Exercise aim
Go through the entries below and print, exactly, the lines starting at the one with "availability and more." and ending at the one with "### sequence_handling", keeping both ends and no others.

Exercise data

• • • • • • •

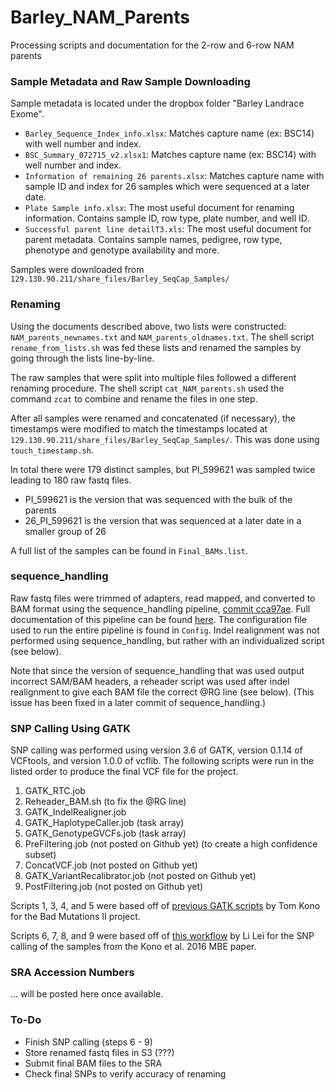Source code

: # Barley_NAM_Parents
Processing scripts and documentation for the 2-row and 6-row NAM parents

### Sample Metadata and Raw Sample Downloading

Sample metadata is located under the dropbox folder "Barley Landrace Exome".
* `Barley_Sequence_Index_info.xlsx`: Matches capture name (ex: BSC14) with well number and index.
* `BSC_Summary_072715_v2.xlsx1`: Matches capture name (ex: BSC14) with well number and index.
* `Information of remaining 26 parents.xlsx`: Matches capture name with sample ID and index for 26 samples which were sequenced at a later date.
* `Plate Sample info.xlsx`: The most useful document for renaming information. Contains sample ID, row type, plate number, and well ID.
* `Successful parent line detailT3.xls`: The most useful document for parent metadata. Contains sample names, pedigree, row type, phenotype and genotype availability and more.

Samples were downloaded from `129.130.90.211/share_files/Barley_SeqCap_Samples/`

### Renaming

Using the documents described above, two lists were constructed: `NAM_parents_newnames.txt` and `NAM_parents_oldnames.txt`. The shell script `rename_from_lists.sh` was fed these lists and renamed the samples by going through the lists line-by-line. 

The raw samples that were split into multiple files followed a different renaming procedure. The shell script `cat_NAM_parents.sh` used the command `zcat` to combine and rename the files in one step.

After all samples were renamed and concatenated (if necessary), the timestamps were modified to match the timestamps located at `129.130.90.211/share_files/Barley_SeqCap_Samples/`. This was done using `touch_timestamp.sh`.

In total there were 179 distinct samples, but PI_599621 was sampled twice leading to 180 raw fastq files.
* PI_599621 is the version that was sequenced with the bulk of the parents
* 26_PI_599621 is the version that was sequenced at a later date in a smaller group of 26

A full list of the samples can be found in `Final_BAMs.list`.

### sequence_handling

Raw fastq files were trimmed of adapters, read mapped, and converted to BAM format using the sequence_handling pipeline, [commit cca97ae](https://github.com/MorrellLAB/sequence_handling/commit/cca97aeed070f1c5e5252519988187fb95fd308f). Full documentation of this pipeline can be found [here](https://github.com/MorrellLAB/sequence_handling). The configuration file used to run the entire pipeline is found in `Config`. Indel realignment was not performed using sequence_handling, but rather with an individualized script (see below).

Note that since the version of sequence_handling that was used output incorrect SAM/BAM headers, a reheader script was used after indel realignment to give each BAM file the correct @RG line (see below). (This issue has been fixed in a later commit of sequence_handling.)

### SNP Calling Using GATK

SNP calling was performed using version 3.6 of GATK, version 0.1.14 of VCFtools, and version 1.0.0 of vcflib. The following scripts were run in the listed order to produce the final VCF file for the project.
1. GATK_RTC.job
2. Reheader_BAM.sh (to fix the @RG line)
3. GATK_IndelRealigner.job
4. GATK_HaplotypeCaller.job (task array)
5. GATK_GenotypeGVCFs.job (task array)
6. PreFiltering.job (not posted on Github yet) (to create a high confidence subset)
7. ConcatVCF.job (not posted on Github yet)
8. GATK_VariantRecalibrator.job (not posted on Github yet)
9. PostFiltering.job (not posted on Github yet)

Scripts 1, 3, 4, and 5 were based off of [previous GATK scripts](https://github.com/MorrellLAB/Deleterious_GP/tree/master/Job_Scripts/Seq_Handling) by Tom Kono for the Bad Mutations II project. 

Scripts 6, 7, 8, and 9 were based off of [this workflow](https://github.com/lilei1/MBE_samples) by Li Lei for the SNP calling of the samples from the Kono et al. 2016 MBE paper.

### SRA Accession Numbers

... will be posted here once available.

### To-Do

* Finish SNP calling (steps 6 - 9)
* Store renamed fastq files in S3 (???)
* Submit final BAM files to the SRA
* Check final SNPs to verify accuracy of renaming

• • • • • • •

Task solution
* `Successful parent line detailT3.xls`: The most useful document for parent metadata. Contains sample names, pedigree, row type, phenotype and genotype availability and more.

Samples were downloaded from `129.130.90.211/share_files/Barley_SeqCap_Samples/`

### Renaming

Using the documents described above, two lists were constructed: `NAM_parents_newnames.txt` and `NAM_parents_oldnames.txt`. The shell script `rename_from_lists.sh` was fed these lists and renamed the samples by going through the lists line-by-line. 

The raw samples that were split into multiple files followed a different renaming procedure. The shell script `cat_NAM_parents.sh` used the command `zcat` to combine and rename the files in one step.

After all samples were renamed and concatenated (if necessary), the timestamps were modified to match the timestamps located at `129.130.90.211/share_files/Barley_SeqCap_Samples/`. This was done using `touch_timestamp.sh`.

In total there were 179 distinct samples, but PI_599621 was sampled twice leading to 180 raw fastq files.
* PI_599621 is the version that was sequenced with the bulk of the parents
* 26_PI_599621 is the version that was sequenced at a later date in a smaller group of 26

A full list of the samples can be found in `Final_BAMs.list`.

### sequence_handling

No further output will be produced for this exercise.